Advertising Experts Grade Taylor Swift’s Creative Strategy

A white woman with brown hair wearing a green shirt.

Sarah Angle, instructor in Strategic Communication and faculty advisor for Roxo

Taylor Swift and her team have been thinking creatively to promote her newest album, “The Tortured Poets Department.” Across a variety of communication channels, Swift and her team have hyped the album launch by painting a QR code mural with YouTube Shorts in Chicago, enhancing her Instagram profile, opening “The Tortured Poets Department Library” pop-up with Spotify and rebranding iHeartRadio to iHeartTaylor.

Strategic Communication instructors Sarah Angle, who teaches Creative Strategy,  and Duke Greenhill, who teaches Campaigns, examined Swift’s creativity.

Swift is known for hiding Easter eggs in her messages to entice her fans. How does her theme of Easter eggs allow her to create dynamic advertising that interests a variety of audiences?

Angle: I always tell my students that a great advertising concept has legs, meaning it can extend to various forms of media and messaging for the brand while remaining on concept and on strategy. Swift’s Easter eggs are a concept without end. And much like the rest of her promotional strategy, they’re a game that ardent Swifties can’t wait to play. This gaming strategy doesn’t feel like advertising, which makes it one of the best forms of advertising.

Greenhill: There are two (critical) tactics at work here: (1) the idea of “worldbuilding,” and (2) gamification. Worldbuilding is just what one might imagine: the process of conceiving and constructing an imaginary world, either totally disconnected from ours and utterly fictional, or a “shared ‘verse:” an artificial world within or tangential to our own, as Taylor Swift is doing. This, as a practice across disciplines, is nothing new. Tolkien did it with Middle Earth … The “Taylorverse” invites participants to co-create the world with the original maker. The goal of worldbuilding and co-creation is invariably what marketers call “immersion.” The Swifty generation demands immersive storytelling … compounded with “gamified” narratives (like the Easter eggs).

A white man in a suit smiling

Duke Greenhill, instructor in Strategic Communication

These different promotions are partnerships with high-profile brands, which have stakes in Swift’s success. How much does advertising depend upon relationships with other brands, and do you think these partnerships are necessary for successful advertising?
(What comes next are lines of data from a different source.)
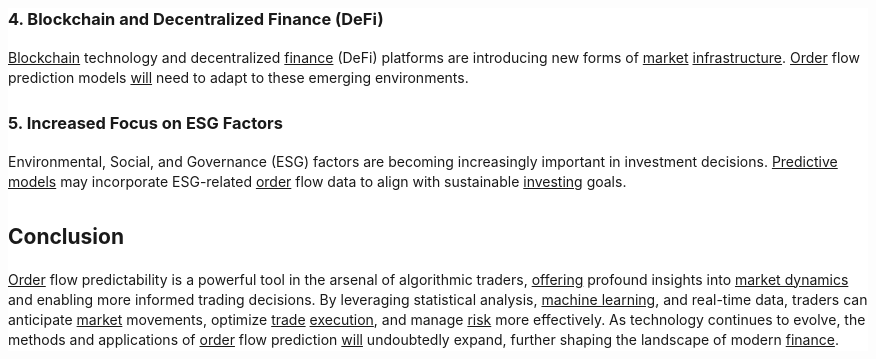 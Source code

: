 ### 4. Blockchain and Decentralized Finance (DeFi)

[Blockchain](../b/blockchain_in_trading.md) technology and decentralized [finance](../f/finance.md) (DeFi) platforms are introducing new forms of [market](../m/market.md) [infrastructure](../i/infrastructure.md). [Order](../o/order.md) flow prediction models [will](../w/will.md) need to adapt to these emerging environments.

### 5. Increased Focus on ESG Factors

Environmental, Social, and Governance (ESG) factors are becoming increasingly important in investment decisions. [Predictive models](../p/predictive_models_in_trading.md) may incorporate ESG-related [order](../o/order.md) flow data to align with sustainable [investing](../i/investing.md) goals.

## Conclusion

[Order](../o/order.md) flow predictability is a powerful tool in the arsenal of algorithmic traders, [offering](../o/offering.md) profound insights into [market dynamics](../m/market_dynamics.md) and enabling more informed trading decisions. By leveraging statistical analysis, [machine learning](../m/machine_learning.md), and real-time data, traders can anticipate [market](../m/market.md) movements, optimize [trade](../t/trade.md) [execution](../e/execution.md), and manage [risk](../r/risk.md) more effectively. As technology continues to evolve, the methods and applications of [order](../o/order.md) flow prediction [will](../w/will.md) undoubtedly expand, further shaping the landscape of modern [finance](../f/finance.md).


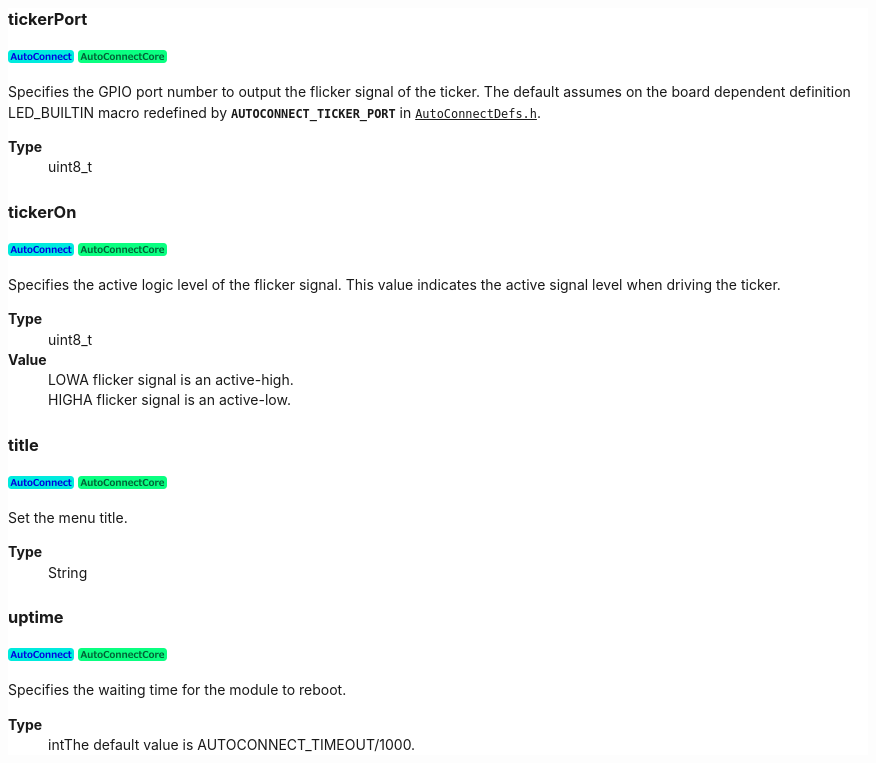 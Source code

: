 ### <i class="fa fa-caret-right"></i> tickerPort

<p class="badge"><img src="images/tag_ac.png"> <img src="images/tag_accore.png"></p>

Specifies the GPIO port number to output the flicker signal of the ticker. The default assumes on the board dependent definition LED_BUILTIN macro redefined by **`AUTOCONNECT_TICKER_PORT`** in [`AutoConnectDefs.h`](api.md#defined-macros).<dl class="apidl">
    <dt>**Type**</dt>
    <dd>uint8_t</dd></dl>

### <i class="fa fa-caret-right"></i> tickerOn

<p class="badge"><img src="images/tag_ac.png"> <img src="images/tag_accore.png"></p>

Specifies the active logic level of the flicker signal. This value indicates the active signal level when driving the ticker.<dl class="apidl">
    <dt>**Type**</dt>
    <dd>uint8_t</dd>
    <dt>**Value**</dt>
    <dd><span class="apidef">LOW</span>A flicker signal is an active-high.<span class="apidesc"></span></dd>
    <dd><span class="apidef">HIGH</span>A flicker signal is an active-low.<span class="apidesc"></span></dd></dl>

### <i class="fa fa-caret-right"></i> title

<p class="badge"><img src="images/tag_ac.png"> <img src="images/tag_accore.png"></p>

Set the menu title.<dl class="apidl">
    <dt>**Type**</dt>
    <dd>String</dd></dl>

### <i class="fa fa-caret-right"></i> uptime

<p class="badge"><img src="images/tag_ac.png"> <img src="images/tag_accore.png"></p>

Specifies the waiting time for the module to reboot.<dl class="apidl">
    <dt>**Type**</dt>
    <dd><span class="apidef">int</span><span class="apidesc">The default value is AUTOCONNECT_TIMEOUT/1000.</span></dd></dl>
Angle: Rising tides lift all boats. And Swift is rising higher and higher, well, swiftly. Cobranding with her isn’t right for every brand because not every brand shares her target market or values. But for those that do, it’s a smart partnership. Just like relationships are key to a rich and happy life, partnerships with other brands can make the Taylor Swift empire even stronger. And those partnerships can lead to new eyes, new fans and new product purchases for everyone concerned – and that’s some good karma.

Greenhill: Relationships have always been the most critical component in business, period. In this way, the proliferation of partnerships in marketing is not new. However, as the cost of media, and demands of consumer segments grow, many (most?) brands are mitigating risk — financial and brand — by partnering. If they fail, they fall half the distance. If they win, they enjoy twice the spoils.

Taylor Swift is such a towering name in music and pop culture right now (see Time’s Person of the Year for 2023) that she doesn’t really need to advertise to sell her album. Do you think this gives her more creative freedom in her advertising?

Angle: I think there’s enormous creative freedom in not needing to advertise to sell a product or service. In this instance, it means Swift can really consider her album as art instead of a vehicle to create sales and revenue. People respond the most to art in its purest form, which is why smart advertisers create ads that become art. Think about the iconic Absolute Vodka campaign; the brand partnered with artists such as Andy Warhol to create print ads that merge the lines between art and ad. Creative freedom is hard to achieve but a glorious gift when earned.

Greenhill: Certainly, it allows her a greater deal of creative freedom. Like any brand, when you’re “on top,” creative vision becomes singular (yours), less shared. However, it also means that risk and the potential for a “cancel” becomes more singular and individual, too. In other words, as individual creative freedom increases, so does a greater chance at falls from grace. That said, it is a long-lived and utterly false myth in advertising that because a brand is on top, that brand no longer needs to advertise. The truth, in fact, is the opposite: brands that are on top see not just correlation but causation in data that clearly shows when winning brands stop advertising, those brands also stop winning.

From a creative standpoint, which of Taylor Swift’s ads is your favorite and why?

Angle: I like the QR code that links to the mysterious Error 321 video. It’s a puzzle that committed Swifties will obsess over until the album drops. That’s the best advertising campaign in the world: Permanently implanted advertising in the minds of consumers who will tell all their friends about it. AND generate loads of media attention — brilliant.

Greenhill: It’s the collective Taylorverse for me. None of the tactics work without the success of the overall brand-/worldbuilding strategy.